TAKING THE FALL?
JULY 31, 1997
Moves against an Air Force general for what happened in a terrorist attack in Saudi Arabia may have caused more than just his downfall. After this background report by Charles Kraus, a panel discussion.
CHARLES KRAUSE: On June 25th last year a truck bomb exploded outside a military compound in Saudi Arabia, killing 19 American airmen and wounding hundreds of others. The airmen living at the Khobar Towers complex were members of a U.S. Air Force unit assigned to fly patrols over nearby Southern Iraq.
Brigadier General Terryl Schwalier was commander of the unit, the 4404th Air Wing, and just before the bombing, he'd been nominated for a second star, scheduled for promotion to major general. But Schwalier became the focus of investigations into what could have prevented the attack and the center of a controversy inside the Pentagon over fixing responsibility for field commanders.
An independent Pentagon commission, led by Retired Army General Wayne Downing, did take Schwalier to task. Downing told the NewsHour in September that as wing commander, Schwalier should have taken more precautions.
GEN. WAYNE DOWNING (Ret.), U.S. Army: (September 1996) Well, basically, our finding was that there was a considerable body of information and intelligence available that would--that led us to believe and led the forces in Saudi Arabia to believe that there was a credible terrorist threat. So there was a body of information over there, certainly, that led the commanders to take measures to improve their security.
JIM LEHRER: But they didn't take enough, is that your point?
GEN. WAYNE DOWNING: That's correct.
CHARLES KRAUSE: But two separate Air Force reports refused to hold Schwalier responsible, and Air Force Chief of Staff General Ronald Fogleman stood behind the Khobar commander. In February, he told a Senate committee the bombing was an act of war that could not have been prevented.
On Monday, Gen. Fogleman sent a letter of resignation to Air Force Secretary Sheila Widnal.
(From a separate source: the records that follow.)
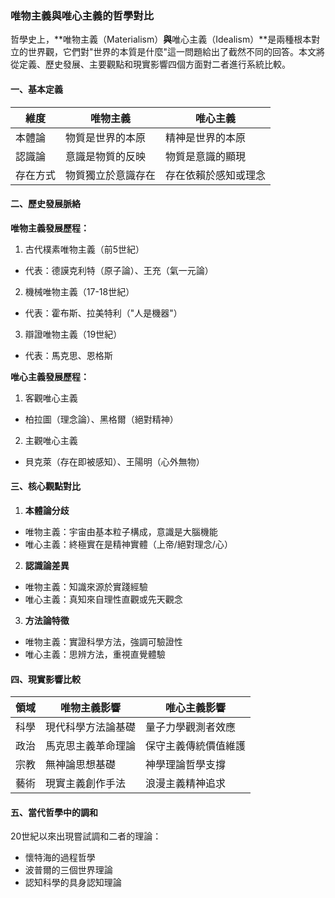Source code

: ### **唯物主義與唯心主義的哲學對比**

哲學史上，**唯物主義（Materialism）**與**唯心主義（Idealism）**是兩種根本對立的世界觀，它們對"世界的本質是什麼"這一問題給出了截然不同的回答。本文將從定義、歷史發展、主要觀點和現實影響四個方面對二者進行系統比較。

#### **一、基本定義**
| 維度 | 唯物主義 | 唯心主義 |
|------------|------------------------------|------------------------------|
| 本體論 | 物質是世界的本原 | 精神是世界的本原 |
| 認識論 | 意識是物質的反映 | 物質是意識的顯現 |
| 存在方式 | 物質獨立於意識存在 | 存在依賴於感知或理念 |

#### **二、歷史發展脈絡**
**唯物主義發展歷程：**
1. 古代樸素唯物主義（前5世紀）
- 代表：德謨克利特（原子論）、王充（氣一元論）
2. 機械唯物主義（17-18世紀）
- 代表：霍布斯、拉美特利（"人是機器"）
3. 辯證唯物主義（19世紀）
- 代表：馬克思、恩格斯

**唯心主義發展歷程：**
1. 客觀唯心主義
- 柏拉圖（理念論）、黑格爾（絕對精神）
2. 主觀唯心主義
- 貝克萊（存在即被感知）、王陽明（心外無物）

#### **三、核心觀點對比**
1. **本體論分歧**
- 唯物主義：宇宙由基本粒子構成，意識是大腦機能
- 唯心主義：終極實在是精神實體（上帝/絕對理念/心）

2. **認識論差異**
- 唯物主義：知識來源於實踐經驗
- 唯心主義：真知來自理性直觀或先天觀念

3. **方法論特徵**
- 唯物主義：實證科學方法，強調可驗證性
- 唯心主義：思辨方法，重視直覺體驗

#### **四、現實影響比較**
| 領域 | 唯物主義影響 | 唯心主義影響 |
|------------|------------------------------|------------------------------|
| 科學 | 現代科學方法論基礎 | 量子力學觀測者效應 |
| 政治 | 馬克思主義革命理論 | 保守主義傳統價值維護 |
| 宗教 | 無神論思想基礎 | 神學理論哲學支撐 |
| 藝術 | 現實主義創作手法 | 浪漫主義精神追求 |

#### **五、當代哲學中的調和**
20世紀以來出現嘗試調和二者的理論：
- 懷特海的過程哲學
- 波普爾的三個世界理論
- 認知科學的具身認知理論
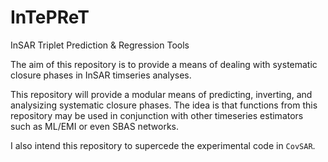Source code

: # InTePReT
InSAR Triplet Prediction &amp; Regression Tools

The aim of this repository is to provide a means of dealing with systematic closure phases in InSAR timseries analyses.

This repository will provide a modular means of predicting, inverting, and analysizing systematic closure phases. The idea is that functions from this repository may be used in conjunction with other timeseries estimators such as ML/EMI or even SBAS networks.

I also intend this repository to supercede the experimental code in `CovSAR`.
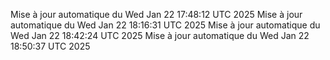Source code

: Mise à jour automatique du Wed Jan 22 17:48:12 UTC 2025
Mise à jour automatique du Wed Jan 22 18:16:31 UTC 2025
Mise à jour automatique du Wed Jan 22 18:42:24 UTC 2025
Mise à jour automatique du Wed Jan 22 18:50:37 UTC 2025
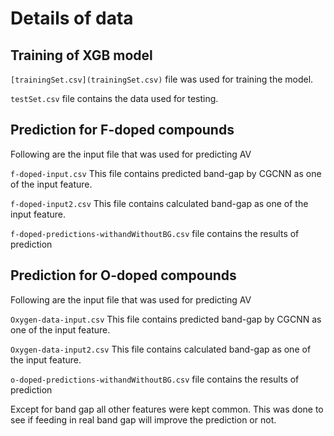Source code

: # Details of data

## Training of XGB model
`[trainingSet.csv](trainingSet.csv)`  file was used for training the model.

`testSet.csv` file  contains the data used for testing.


## Prediction for F-doped compounds
Following are the input file that was used for predicting AV

`f-doped-input.csv` This file contains predicted band-gap by CGCNN as one of the input feature.

`f-doped-input2.csv`  This file contains calculated band-gap as one of the input feature.

`f-doped-predictions-withandWithoutBG.csv` file contains the results of prediction


## Prediction for O-doped compounds
Following are the input file that was used for predicting AV

`Oxygen-data-input.csv` This file contains predicted band-gap by CGCNN as one of the input feature.

`Oxygen-data-input2.csv` This file contains calculated band-gap as one of the input feature.

`o-doped-predictions-withandWithoutBG.csv` file contains the results of prediction

Except for band gap all other features were kept common. This was done to see if feeding in real band gap will improve the prediction or not.
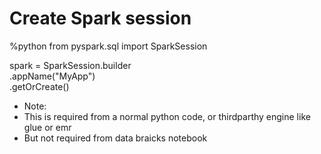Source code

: # Create Spark session

%python
from pyspark.sql import SparkSession

spark = SparkSession.builder\
    .appName("MyApp") \
    .getOrCreate()

- Note: 
- This is required from a normal python code, or thirdparthy engine like glue or emr
- But not required from data braicks notebook                    
                    
          
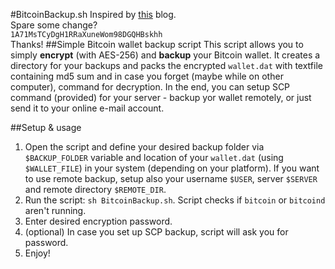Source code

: #BitcoinBackup.sh
Inspired by [this](http://plasticliving.blogspot.com/2011/05/my-preferred-way-to-backup-bitcoin.html) blog.  
Spare some change?  
`1A71MsTCyDgH1RRaXuneWom98DGQHBskhh`  
Thanks!
##Simple Bitcoin wallet backup script
This script allows you to simply __encrypt__ (with AES-256) and __backup__ your Bitcoin wallet. It creates a directory for your backups and packs the encrypted `wallet.dat` with textfile containing md5 sum and in case you forget (maybe while on other computer), command for decryption. In the end, you can setup SCP command (provided) for your server - backup yor wallet remotely, or just send it to your online e-mail account.

##Setup & usage
1. Open the script and define your desired backup folder via `$BACKUP_FOLDER` variable and location of your `wallet.dat` (using `$WALLET_FILE`) in your system (depending on your platform). If you want to use remote backup, setup also your username `$USER`, server `$SERVER` and remote directory `$REMOTE_DIR`.
2. Run the script: `sh BitcoinBackup.sh`. Script checks if `bitcoin` or `bitcoind` aren't running.
3. Enter desired encryption password.
4. (optional) In case you set up SCP backup, script will ask you for password.
5. Enjoy!

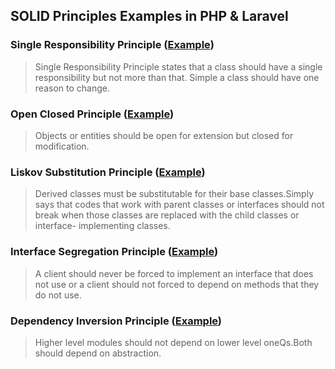 ## SOLID Principles Examples in PHP & Laravel

### Single Responsibility Principle ([Example](./SingleResponsibilityPrinciple.php))

>Single Responsibility Principle  states that a class should have a single responsibility but not more than that. Simple a class should have one reason to change.

### Open Closed Principle ([Example](./OpenClosedPrinciple.php))

>Objects or entities should be open for extension but closed for modification.
### Liskov Substitution Principle ([Example](./LiskovSubstitutionPrinciple.php))

>Derived classes must be substitutable for their base classes.Simply says that codes that work with parent classes or interfaces should not break when those classes are replaced with the child classes or interface- implementing classes.
### Interface Segregation Principle ([Example](./InterfaceSegregationPrinciple.php))

>A client should never be forced to implement an interface that does not use or a client should not forced to depend on methods that they do not use.

### Dependency Inversion Principle ([Example](./DependencyInversionPrinciple.php))

>Higher level modules should not depend on lower level oneQs.Both should depend on abstraction.


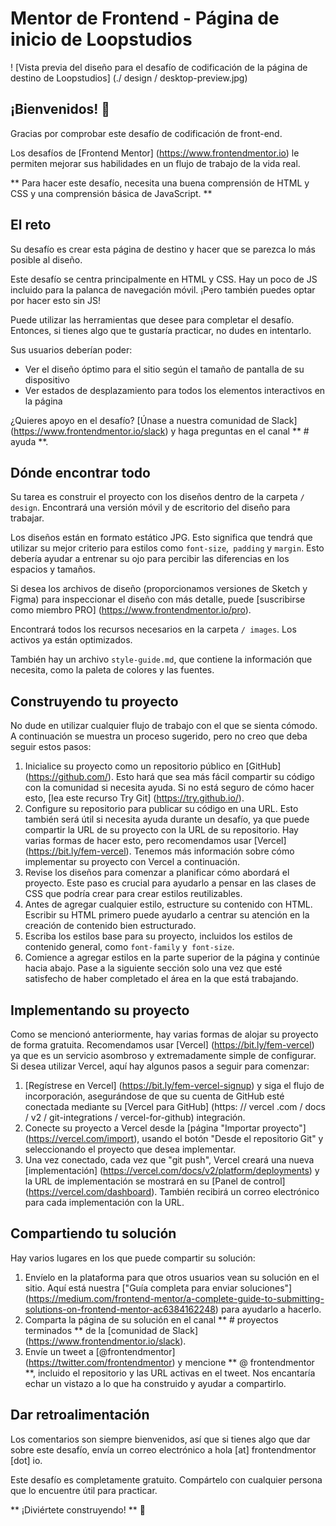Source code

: # Mentor de Frontend - Página de inicio de Loopstudios

! [Vista previa del diseño para el desafío de codificación de la página de destino de Loopstudios] (./ design / desktop-preview.jpg)

## ¡Bienvenidos! 👋

Gracias por comprobar este desafío de codificación de front-end.

Los desafíos de [Frontend Mentor] (https://www.frontendmentor.io) le permiten mejorar sus habilidades en un flujo de trabajo de la vida real.

** Para hacer este desafío, necesita una buena comprensión de HTML y CSS y una comprensión básica de JavaScript. **

## El reto

Su desafío es crear esta página de destino y hacer que se parezca lo más posible al diseño.

Este desafío se centra principalmente en HTML y CSS. Hay un poco de JS incluido para la palanca de navegación móvil. ¡Pero también puedes optar por hacer esto sin JS!

Puede utilizar las herramientas que desee para completar el desafío. Entonces, si tienes algo que te gustaría practicar, no dudes en intentarlo.

Sus usuarios deberían poder:

- Ver el diseño óptimo para el sitio según el tamaño de pantalla de su dispositivo
- Ver estados de desplazamiento para todos los elementos interactivos en la página

¿Quieres apoyo en el desafío? [Únase a nuestra comunidad de Slack] (https://www.frontendmentor.io/slack) y haga preguntas en el canal ** # ayuda **.

## Dónde encontrar todo

Su tarea es construir el proyecto con los diseños dentro de la carpeta `/ design`. Encontrará una versión móvil y de escritorio del diseño para trabajar.

Los diseños están en formato estático JPG. Esto significa que tendrá que utilizar su mejor criterio para estilos como `font-size`,` padding` y `margin`. Esto debería ayudar a entrenar su ojo para percibir las diferencias en los espacios y tamaños.

Si desea los archivos de diseño (proporcionamos versiones de Sketch y Figma) para inspeccionar el diseño con más detalle, puede [suscribirse como miembro PRO] (https://www.frontendmentor.io/pro).

Encontrará todos los recursos necesarios en la carpeta `/ images`. Los activos ya están optimizados.

También hay un archivo `style-guide.md`, que contiene la información que necesita, como la paleta de colores y las fuentes.


## Construyendo tu proyecto

No dude en utilizar cualquier flujo de trabajo con el que se sienta cómodo. A continuación se muestra un proceso sugerido, pero no creo que deba seguir estos pasos:

1. Inicialice su proyecto como un repositorio público en [GitHub] (https://github.com/). Esto hará que sea más fácil compartir su código con la comunidad si necesita ayuda. Si no está seguro de cómo hacer esto, [lea este recurso Try Git] (https://try.github.io/).
2. Configure su repositorio para publicar su código en una URL. Esto también será útil si necesita ayuda durante un desafío, ya que puede compartir la URL de su proyecto con la URL de su repositorio. Hay varias formas de hacer esto, pero recomendamos usar [Vercel] (https://bit.ly/fem-vercel). Tenemos más información sobre cómo implementar su proyecto con Vercel a continuación.
3. Revise los diseños para comenzar a planificar cómo abordará el proyecto. Este paso es crucial para ayudarlo a pensar en las clases de CSS que podría crear para crear estilos reutilizables.
4. Antes de agregar cualquier estilo, estructure su contenido con HTML. Escribir su HTML primero puede ayudarlo a centrar su atención en la creación de contenido bien estructurado.
5. Escriba los estilos base para su proyecto, incluidos los estilos de contenido general, como `font-family` y` font-size`.
6. Comience a agregar estilos en la parte superior de la página y continúe hacia abajo. Pase a la siguiente sección solo una vez que esté satisfecho de haber completado el área en la que está trabajando.

## Implementando su proyecto

Como se mencionó anteriormente, hay varias formas de alojar su proyecto de forma gratuita. Recomendamos usar [Vercel] (https://bit.ly/fem-vercel) ya que es un servicio asombroso y extremadamente simple de configurar. Si desea utilizar Vercel, aquí hay algunos pasos a seguir para comenzar:

1. [Regístrese en Vercel] (https://bit.ly/fem-vercel-signup) y siga el flujo de incorporación, asegurándose de que su cuenta de GitHub esté conectada mediante su [Vercel para GitHub] (https: // vercel .com / docs / v2 / git-integrations / vercel-for-github) integración.
2. Conecte su proyecto a Vercel desde la [página "Importar proyecto"] (https://vercel.com/import), usando el botón "Desde el repositorio Git" y seleccionando el proyecto que desea implementar.
3. Una vez conectado, cada vez que "git push", Vercel creará una nueva [implementación] (https://vercel.com/docs/v2/platform/deployments) y la URL de implementación se mostrará en su [Panel de control] (https://vercel.com/dashboard). También recibirá un correo electrónico para cada implementación con la URL.

## Compartiendo tu solución

Hay varios lugares en los que puede compartir su solución:

1. Envíelo en la plataforma para que otros usuarios vean su solución en el sitio. Aquí está nuestra ["Guía completa para enviar soluciones"] (https://medium.com/frontend-mentor/a-complete-guide-to-submitting-solutions-on-frontend-mentor-ac6384162248) para ayudarlo a hacerlo.
2. Comparta la página de su solución en el canal ** # proyectos terminados ** de la [comunidad de Slack] (https://www.frontendmentor.io/slack).
3. Envíe un tweet a [@frontendmentor] (https://twitter.com/frontendmentor) y mencione ** @ frontendmentor **, incluido el repositorio y las URL activas en el tweet. Nos encantaría echar un vistazo a lo que ha construido y ayudar a compartirlo.

## Dar retroalimentación

Los comentarios son siempre bienvenidos, así que si tienes algo que dar sobre este desafío, envía un correo electrónico a hola [at] frontendmentor [dot] io.

Este desafío es completamente gratuito. Compártelo con cualquier persona que lo encuentre útil para practicar.

** ¡Diviértete construyendo! ** 🚀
Though he didn't cite the Schwalier case, Air Force officials said it was behind his early retirement. And today, Secretary of Defense William Cohen announced that Schwalier would be denied promotion to major general, effectively ending his Air Force career.
WILLIAM COHEN, Secretary of Defense: Personal accountability is not simply a question of assigning blame. It involves understanding the obligations of leaders, defending command responsibility, and clarifying the high standards of performance that we expect from commanders who are entrusted with the safety of our troops. I found that Brig. General Terryl Schwalier, the wing commander at the time, did not adequately assess the implications of a possible attack on the perimeter of the Khobar complex.
As a result, he did not develop an effective plan for responding to a perimeter attack, and based on this finding, I have concluded that it would not be appropriate to promote Brig. Gen. Schwalier to the rank of Major General. The Khobar Towers have no effective alarm system to warn of an impending terrorist attack. The evacuation plan for residents in Khobar Tower were inadequate. And second, the command had not developed and tested and trained personnel to evacuation plans--to use these evacuation plans.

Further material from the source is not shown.